Wexford dijo que le parecía sensato. Se preguntó cuál sería la situación de Daisy. ¿Necesitaría un tutor hasta que tuviera dieciocho años? ¿Cuándo cumplirá los dieciocho?

La señora Virson le cerró la puerta de la calle con cierta brusquedad, como si se tratara de alguien que a su modo de ver en otros tiempos, en una época mejor, se hubiera esperado que entrara y saliera por la puerta de servicio. Mientras se dirigía hacia su coche, un MG antiguo pero elegante entró por la verja abierta y Nicholas Virson bajó de él.

Saludó: «Buenas noches», lo que hizo que Wexford consultara su reloj alarmado, pero sólo eran las seis menos veinte. Nicholas entró en la casa sin mirar atrás.

Augustine Casey bajó la escalera vestido de esmoquin.

Si hubiera tenido algún temor acerca de cómo podría vestirse el amigo de Sheila para cenar en el Cheriton Forest, Wexford habría supuesto que lo haría con vaqueros y camiseta. No es que le hubiera importado. Habría sido problema de Casey, ponerse la corbata que el hotel le habría proporcionado o negarse y marcharse todos a casa. A Wexford no le habría importado ninguna de las dos cosas. Pero el esmoquin parecía invitar al comentario, aunque sólo fuera para compararlo con su traje gris no muy elegante. No se le ocurría nada que decir aparte de ofrecerle una copa a Casey.
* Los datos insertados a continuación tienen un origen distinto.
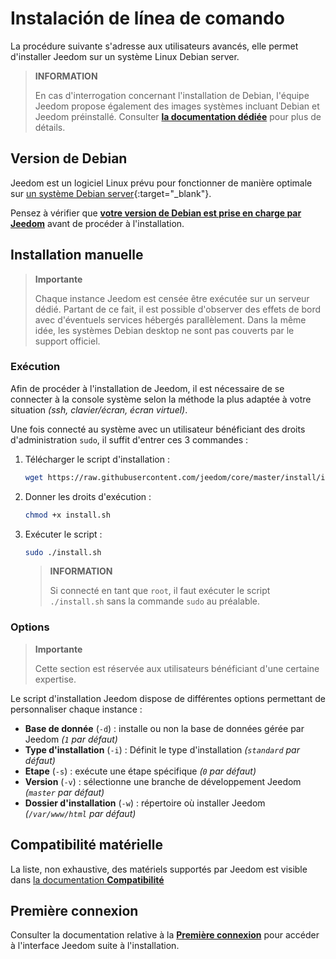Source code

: # Instalación de línea de comando

La procédure suivante s'adresse aux utilisateurs avancés, elle permet d'installer Jeedom sur un système Linux Debian server.

>**INFORMATION**
>
>En cas d'interrogation concernant l'installation de Debian, l'équipe Jeedom propose également des images systèmes incluant Debian et Jeedom préinstallé. Consulter [**la documentation dédiée**](../compatibility/#Images%20système%20officielles) pour plus de détails.

## Version de Debian

Jeedom est un logiciel Linux prévu pour fonctionner de manière optimale sur [un système Debian server](https://www.debian.org/){:target="_blank"}.

Pensez à vérifier que [**votre version de Debian est prise en charge par Jeedom**](../compatibility/#Debian) avant de procéder à l'installation.

## Installation manuelle

>**Importante**
>
>Chaque instance Jeedom est censée être exécutée sur un serveur dédié. Partant de ce fait, il est possible d'observer des effets de bord avec d'éventuels services hébergés parallèlement. Dans la même idée, les systèmes Debian desktop ne sont pas couverts par le support officiel.

### Exécution

Afin de procéder à l'installation de Jeedom, il est nécessaire de se connecter à la console système selon la méthode la plus adaptée à votre situation *(ssh, clavier/écran, écran virtuel)*.

Une fois connecté au système avec un utilisateur bénéficiant des droits d'administration `sudo`, il suffit d'entrer ces 3 commandes :

1. Télécharger le script d'installation :
    ```sh
    wget https://raw.githubusercontent.com/jeedom/core/master/install/install.sh
    ```

2. Donner les droits d'exécution :
    ```sh
    chmod +x install.sh
    ```

3. Exécuter le script :
    ```sh
    sudo ./install.sh
    ```
	>**INFORMATION**
	>
	>Si connecté en tant que `root`, il faut exécuter le script `./install.sh` sans la commande `sudo` au préalable.

### Options

>**Importante**
>
>Cette section est réservée aux utilisateurs bénéficiant d'une certaine expertise.

Le script d'installation Jeedom dispose de différentes options permettant de personnaliser chaque instance :

- **Base de donnée** (`-d`) : installe ou non la base de données gérée par Jeedom *(`1` par défaut)*
- **Type d'installation** (`-i`) : Définit le type d'installation *(`standard` par défaut)*
- **Etape** (`-s`) : exécute une étape spécifique *(`0` par défaut)*
- **Version** (`-v`) : sélectionne une branche de développement Jeedom *(`master` par défaut)*
- **Dossier d'installation** (`-w`) : répertoire où installer Jeedom *(`/var/www/html` par défaut)*

## Compatibilité matérielle

La liste, non exhaustive, des matériels supportés par Jeedom est visible dans [la documentation **Compatibilité**](../compatibility/#Matériels%20supportés)

## Première connexion

Consulter la documentation relative à la [**Première connexion**](../premiers-pas/#Première%20connexion) pour accéder à l'interface Jeedom suite à l'installation.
Sheila apareció con una minifalda azul pavo real y una blusa también azul pavo real y esmeralda con lentejuelas. A Wexford no le gustó la manera en que Casey la miró de arriba abajo mientras ella le decía lo maravilloso que estaba.

Lo inquietante fue que todo salió bien durante media velada, la primera mitad. Casey habló. Wexford aprendió que las cosas solían ir bien mientras Casey hablaba, es decir, mientras hablaba de un tema elegido por él mismo, haciendo pausas para permitir que su público formulara preguntas inteligentes y educadas. Sheila, advirtió Wexford, era adicta a estas preguntas y parecía conocer los puntos precisos en los que interponerlas. Ella había intentado hablarles de un nuevo papel que le habían ofrecido, una magnífica oportunidad para ella, la protagonista de La señorita Julia de Strindberg, pero Casey tuvo poca paciencia con ello.